Tickets: Salisbury Information Centre, Fish Row, Salisbury Phone: 01722 342860 or from www.ticketsource.co.uk/studiotheatresalisbury
Paula Vogel’s Desdemona: A Play About a Handkerchief reimagines Shakespeare’s Othello through the eyes of its three central women –Desdemona, Emilia and Bianca – shifting the focus firmly onto questions of feminism, sexuality and agency. Here, Desdemona is no passive victim, but a restless young woman testing the limits of her prescribed role.

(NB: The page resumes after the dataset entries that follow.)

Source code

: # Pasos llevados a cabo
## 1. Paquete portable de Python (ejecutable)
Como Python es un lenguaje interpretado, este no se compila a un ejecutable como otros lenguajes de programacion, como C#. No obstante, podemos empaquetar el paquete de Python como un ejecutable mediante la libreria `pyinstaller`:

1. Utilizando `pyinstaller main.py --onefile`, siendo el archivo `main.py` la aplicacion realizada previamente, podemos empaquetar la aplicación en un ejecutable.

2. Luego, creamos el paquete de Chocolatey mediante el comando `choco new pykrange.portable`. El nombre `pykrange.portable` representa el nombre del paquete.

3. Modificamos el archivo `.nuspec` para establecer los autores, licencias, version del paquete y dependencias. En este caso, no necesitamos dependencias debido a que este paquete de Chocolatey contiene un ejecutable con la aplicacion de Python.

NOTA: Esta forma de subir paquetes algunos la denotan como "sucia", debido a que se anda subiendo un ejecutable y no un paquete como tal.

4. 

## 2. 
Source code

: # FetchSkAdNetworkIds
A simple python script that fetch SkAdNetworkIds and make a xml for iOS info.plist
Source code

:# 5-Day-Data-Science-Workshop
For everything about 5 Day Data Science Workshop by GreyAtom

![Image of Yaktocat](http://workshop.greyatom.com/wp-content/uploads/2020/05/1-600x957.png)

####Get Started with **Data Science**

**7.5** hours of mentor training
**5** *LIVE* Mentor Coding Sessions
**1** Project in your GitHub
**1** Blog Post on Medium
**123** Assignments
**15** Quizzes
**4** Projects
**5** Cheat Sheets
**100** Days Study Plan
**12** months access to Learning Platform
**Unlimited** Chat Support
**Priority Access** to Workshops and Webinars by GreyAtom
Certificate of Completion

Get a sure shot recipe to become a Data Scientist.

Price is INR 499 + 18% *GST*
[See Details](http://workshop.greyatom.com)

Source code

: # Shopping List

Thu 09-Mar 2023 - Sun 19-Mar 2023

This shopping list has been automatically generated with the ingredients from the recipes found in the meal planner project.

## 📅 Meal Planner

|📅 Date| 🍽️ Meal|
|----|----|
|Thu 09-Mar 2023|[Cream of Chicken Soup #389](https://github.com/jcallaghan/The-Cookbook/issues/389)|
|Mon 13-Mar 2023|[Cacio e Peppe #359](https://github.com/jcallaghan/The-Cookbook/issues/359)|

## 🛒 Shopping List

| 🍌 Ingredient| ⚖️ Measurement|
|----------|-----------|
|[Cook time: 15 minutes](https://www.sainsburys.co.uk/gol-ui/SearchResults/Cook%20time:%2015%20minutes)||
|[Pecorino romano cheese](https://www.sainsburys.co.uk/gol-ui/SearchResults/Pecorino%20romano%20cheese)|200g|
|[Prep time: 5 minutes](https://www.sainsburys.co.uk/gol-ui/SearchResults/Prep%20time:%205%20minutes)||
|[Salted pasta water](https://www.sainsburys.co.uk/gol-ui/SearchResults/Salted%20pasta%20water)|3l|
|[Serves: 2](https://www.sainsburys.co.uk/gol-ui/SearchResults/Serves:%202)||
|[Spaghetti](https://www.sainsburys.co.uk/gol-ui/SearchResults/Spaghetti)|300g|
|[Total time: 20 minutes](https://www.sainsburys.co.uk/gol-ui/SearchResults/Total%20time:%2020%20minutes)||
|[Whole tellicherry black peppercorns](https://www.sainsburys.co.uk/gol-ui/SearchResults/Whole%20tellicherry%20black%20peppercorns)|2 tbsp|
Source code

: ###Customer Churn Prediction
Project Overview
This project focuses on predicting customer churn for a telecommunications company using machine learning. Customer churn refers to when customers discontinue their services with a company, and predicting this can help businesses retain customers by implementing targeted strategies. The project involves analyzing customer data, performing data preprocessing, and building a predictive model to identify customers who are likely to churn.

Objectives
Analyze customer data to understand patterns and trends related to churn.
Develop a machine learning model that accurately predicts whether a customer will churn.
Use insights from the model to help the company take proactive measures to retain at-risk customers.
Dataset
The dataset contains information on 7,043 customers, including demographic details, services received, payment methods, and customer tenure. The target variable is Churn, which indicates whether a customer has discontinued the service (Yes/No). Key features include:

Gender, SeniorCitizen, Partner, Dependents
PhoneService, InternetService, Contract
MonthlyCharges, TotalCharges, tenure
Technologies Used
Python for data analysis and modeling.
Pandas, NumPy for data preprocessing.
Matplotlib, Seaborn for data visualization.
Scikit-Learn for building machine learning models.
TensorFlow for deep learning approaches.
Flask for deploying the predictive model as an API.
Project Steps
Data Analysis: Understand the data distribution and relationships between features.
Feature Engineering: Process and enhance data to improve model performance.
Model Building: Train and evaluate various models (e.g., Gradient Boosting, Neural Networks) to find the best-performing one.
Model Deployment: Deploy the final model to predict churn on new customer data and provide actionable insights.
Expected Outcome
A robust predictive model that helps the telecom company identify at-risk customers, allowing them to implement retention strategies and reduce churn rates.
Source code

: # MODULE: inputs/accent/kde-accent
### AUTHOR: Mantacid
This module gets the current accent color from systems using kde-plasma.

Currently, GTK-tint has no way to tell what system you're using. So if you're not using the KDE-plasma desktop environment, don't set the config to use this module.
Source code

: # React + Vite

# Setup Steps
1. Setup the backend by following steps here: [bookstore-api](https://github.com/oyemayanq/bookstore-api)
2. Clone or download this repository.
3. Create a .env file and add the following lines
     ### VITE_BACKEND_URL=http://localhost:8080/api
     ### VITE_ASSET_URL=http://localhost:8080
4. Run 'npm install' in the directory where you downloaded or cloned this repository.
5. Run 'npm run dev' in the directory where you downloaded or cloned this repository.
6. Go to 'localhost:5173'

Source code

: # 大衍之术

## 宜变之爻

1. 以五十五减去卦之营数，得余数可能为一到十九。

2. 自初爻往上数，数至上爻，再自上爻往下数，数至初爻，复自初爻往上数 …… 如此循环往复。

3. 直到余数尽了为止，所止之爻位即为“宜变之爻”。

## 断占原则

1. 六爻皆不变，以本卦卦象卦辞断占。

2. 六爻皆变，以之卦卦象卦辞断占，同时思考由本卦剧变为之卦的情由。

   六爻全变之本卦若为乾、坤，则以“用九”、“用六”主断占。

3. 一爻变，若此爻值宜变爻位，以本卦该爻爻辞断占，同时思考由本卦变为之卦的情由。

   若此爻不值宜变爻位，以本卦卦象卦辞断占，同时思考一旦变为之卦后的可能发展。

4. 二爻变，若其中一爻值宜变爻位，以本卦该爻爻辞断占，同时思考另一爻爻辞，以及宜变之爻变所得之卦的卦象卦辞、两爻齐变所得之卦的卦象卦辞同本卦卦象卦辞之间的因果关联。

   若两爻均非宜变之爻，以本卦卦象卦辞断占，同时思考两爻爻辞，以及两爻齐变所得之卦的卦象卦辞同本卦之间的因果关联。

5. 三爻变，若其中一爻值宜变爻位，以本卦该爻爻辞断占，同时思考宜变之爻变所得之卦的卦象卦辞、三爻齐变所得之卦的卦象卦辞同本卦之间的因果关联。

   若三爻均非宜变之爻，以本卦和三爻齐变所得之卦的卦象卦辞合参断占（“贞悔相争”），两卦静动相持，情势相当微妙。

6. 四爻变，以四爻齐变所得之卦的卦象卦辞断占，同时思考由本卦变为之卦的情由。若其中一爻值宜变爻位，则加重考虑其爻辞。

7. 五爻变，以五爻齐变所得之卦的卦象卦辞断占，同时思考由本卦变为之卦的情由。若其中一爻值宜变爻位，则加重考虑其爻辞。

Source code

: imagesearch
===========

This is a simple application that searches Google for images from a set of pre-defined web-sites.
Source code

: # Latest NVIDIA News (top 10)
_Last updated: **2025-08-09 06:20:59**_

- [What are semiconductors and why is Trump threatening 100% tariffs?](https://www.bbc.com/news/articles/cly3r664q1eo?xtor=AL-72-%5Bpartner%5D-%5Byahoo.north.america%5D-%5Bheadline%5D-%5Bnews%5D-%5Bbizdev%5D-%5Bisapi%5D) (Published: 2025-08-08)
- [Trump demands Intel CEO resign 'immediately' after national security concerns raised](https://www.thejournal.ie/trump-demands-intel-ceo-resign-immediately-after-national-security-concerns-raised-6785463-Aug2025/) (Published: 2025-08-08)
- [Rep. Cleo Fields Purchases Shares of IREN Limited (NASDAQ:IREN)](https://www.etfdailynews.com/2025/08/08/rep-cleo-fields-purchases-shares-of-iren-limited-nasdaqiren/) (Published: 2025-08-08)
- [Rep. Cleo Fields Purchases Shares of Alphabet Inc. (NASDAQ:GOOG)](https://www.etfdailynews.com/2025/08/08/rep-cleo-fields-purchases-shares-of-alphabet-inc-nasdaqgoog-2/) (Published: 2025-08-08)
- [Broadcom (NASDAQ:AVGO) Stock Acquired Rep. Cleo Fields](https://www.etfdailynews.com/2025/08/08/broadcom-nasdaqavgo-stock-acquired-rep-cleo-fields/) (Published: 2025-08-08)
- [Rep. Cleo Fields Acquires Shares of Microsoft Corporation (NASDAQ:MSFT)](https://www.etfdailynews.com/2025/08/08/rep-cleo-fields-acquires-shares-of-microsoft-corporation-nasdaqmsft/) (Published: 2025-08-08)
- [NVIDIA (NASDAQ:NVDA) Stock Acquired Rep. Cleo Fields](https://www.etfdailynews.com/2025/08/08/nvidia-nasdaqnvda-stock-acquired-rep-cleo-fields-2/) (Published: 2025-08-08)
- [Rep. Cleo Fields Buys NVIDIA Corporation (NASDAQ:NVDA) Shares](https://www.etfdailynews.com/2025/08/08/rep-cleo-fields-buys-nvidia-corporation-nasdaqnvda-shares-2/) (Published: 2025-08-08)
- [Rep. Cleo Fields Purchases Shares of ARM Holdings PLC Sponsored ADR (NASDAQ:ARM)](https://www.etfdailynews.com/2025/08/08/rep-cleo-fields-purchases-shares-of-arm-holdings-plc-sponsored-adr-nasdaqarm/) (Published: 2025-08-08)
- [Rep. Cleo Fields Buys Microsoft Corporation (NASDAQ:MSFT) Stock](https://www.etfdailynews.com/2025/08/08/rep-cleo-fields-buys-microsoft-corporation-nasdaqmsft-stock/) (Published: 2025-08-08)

Set in a palace laundry room in Cyprus, the one-act play unfolds in a series of sharply defined scenes, punctuated by stylised freezes, music and lighting changes that neatly mark each transition.
Sophie Booth, as Desdemona. Image: Anthony von Roretz/Trinity Photography
Sophie Booth delivers an engaging performance as Desdemona, capturing both her girlish naivety and her increasingly reckless curiosity. Her fascination with the worldly Bianca – played with confident ease by Stephanie Kmiotek-Mutton – adds a compelling dynamic, as she edges towards a more liberated, if perilous, sense of self.
Sophie Booth, as Desdemona, and Sophie Cuerden, as Emilia, in Studio Theatre’s Desdemona: A Play About a Handkerchief. Image: Anthony von Roretz/Trinity Photography
At the centre of it all is Emilia, the weary, clear-eyed maid who sees far more than she says. Sophie Cuerden brings authority and dry wit to the role, her grounded presence and well-judged Irish accent lending weight to Emilia’s disillusionment within a deeply misogynistic world.
Sophie Cuerden, as Emilia, in Studio Theatre’s Desdemona: A Play About a Handkerchief. Image: Anthony von Roretz/Trinity Photography
Under Lorna Matthews-Keel’s careful direction, the production leans into the shifting relationships between the three women, with the missing handkerchief acting as both a plot device and a potent symbol.
The fixed set effectively contrasts the grandeur of the palace with the starkness of the servants’ quarters, reinforcing the play’s exploration of class, power and constraint.
Stephanie Kmiotek-Mutton, as Bianca, in Studio Theatre’s Desdemona: A Play About a Handkerchief. Image: Anthony von Roretz/Trinity Photography
Provocative, witty and anchored by strong performances, this is a confident and compelling reinterpretation that lingers beyond its final moments. The play continues this week at Studio Theatre, Ashley Road, through to Saturday, May 16, at 7.30pm. Tickets cost £15 and are available from Salisbury Information Centre on 01722 342860 or online at ticketsource.co.uk/studiotheatresalisbury.